As Barack Obama would say, let me be clear: This is far from the only time King has said something that makes it sound like he pines for a more authoritarian country since first being elected to Congress back in 1992. King routinely cites the horrific specter of 9/11 to justify the creeping national security state; in his reality, if the PRISM program had been fully operational back in the fall of 2001, disaster might have been averted. (Students of history will recall that the US intelligence apparatus had all the information it needed—George Bush just didn't really care to pay attention.)
King also insisted on holding a series of hearings about Muslim radicalization in 2011 and 2012 despite evidence that home-grown domestic terrorists (that is, crazy white guys with guns like the bigoted old man who went on an anti-Semitic rampage at two Jewish centers in Kansas City on Sunday) are the greater threat. For a sense of just how fringe this man can be, even John Yoo—the notorious Bush administation legal lackey who authored the memos used to justify torture—has (so far, at least) declined to savage the Pulitzer committee as King has.
But perhaps the most confusing part of King's political beliefs is that he's a longtime supporter of the Irish Republican Army—the car-bomb-loving group that has committed many acts of terrorism in the name of winning independence from the British.
"My problem with him is the hypocrisy," Tom Parker, a counterterrorism specialist who was injured by an IRA bomb in 1990, told the Washington Post in 2011. "If you say that terrorist violence is acceptable in one setting because you happen to agree with the cause, then you lose the authority to condemn it in another setting."

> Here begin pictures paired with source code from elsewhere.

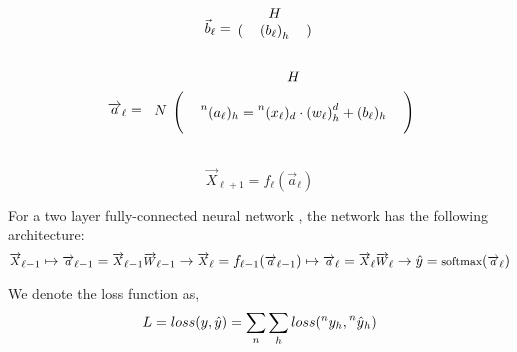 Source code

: \documentclass[12pt,a4paper]{article}%
\theoremstyle{definition}
\theoremstyle{plain}
\numberwithin{equation}{section}
\newcounter{subsubsubsection}[subsubsection]
\begin{document}
\begin{equation*}
\vec{b}_{\ell} =  \begin{blockarray}{ccc}
    \multicolumn{3}{c}{$H$}  \\
\begin{block}{(ccc)}
    &    {(b_{\ell})}_{h}     &    \\
\end{block}
\end{blockarray}
\end{equation*}

\begin{equation*}
\overrightarrow{a}_{\ell} =  \begin{blockarray}{cccc}
                                     & \multicolumn{3}{c}{$H$}  \\
\begin{block}{c(ccc)}
\multirow{3}{*}{$N$} &    &       &    \\
  					                 &      & \prescript{n}{}{(a_{\ell})}_{h} =  \prescript{n}{}{(x_{\ell})}_{d} \cdot {(w_{\ell})}^{d}_{h}  + (b_{\ell})_{h}    &     \\
			     	                 &      &       &       \\
\end{block}
\end{blockarray}
\end{equation*}

\begin{equation}
\overrightarrow{X}_{\ell+1} = f_{\ell}(\overrightarrow{a}_{\ell} )
\end{equation}


For a two layer fully-connected neural network ,  the network has the following architecture: 
\begin{equation}
\footnotesize
\overrightarrow{X}_{\ell-1} \mapsto \overrightarrow{a}_{\ell-1} = \overrightarrow{X}_{\ell-1} \overrightarrow{W}_{\ell-1} \rightarrow 
\overrightarrow{X}_{\ell} = f_{\ell-1}(\overrightarrow{a}_{\ell-1}) \mapsto \overrightarrow{a}_{\ell} = \overrightarrow{X}_{\ell} \overrightarrow{W}_{\ell} \rightarrow \hat{y} = \text{softmax}(\overrightarrow{a}_{\ell})
\end{equation}

We denote the loss function as,
\begin{equation}
L = loss(y, \hat{y}) = \sum\limits_{n} \sum\limits_{h} loss(\prescript{n}{}{y_{h}}, \prescript{n}{}{\hat{y}}_{h})
\end{equation}
\end{document}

I actually hope King does run for president, if only because it might provide an opening for someone else to claim his congressional seat and thereby boot the guy off the TV airwaves (at least until Fox News or some other outlet that peddles right-wing fantasies snatches him up). His campaign, from what I can tell, would be an extended rant about how we need to go to war with more countries more often and crack down on investigative journalism. The one redeeming element to his biography is that King has occasionally called out some of the loons in his own party for their ideological extremism—which is awfully rich coming from him. (Even when he broke with his GOP allies, that was only in hopes of securing federal funding for his constituents and thus his own re-election.)
So while the verdict is still out on exactly what kind of person Snowden is—the Pulitzer committee recognized the journalism based on his disclosures, not the act of leaking itself—the ongoing NSA scandal has already accomplished another lofty goal: reminding us that Peter King has got to go.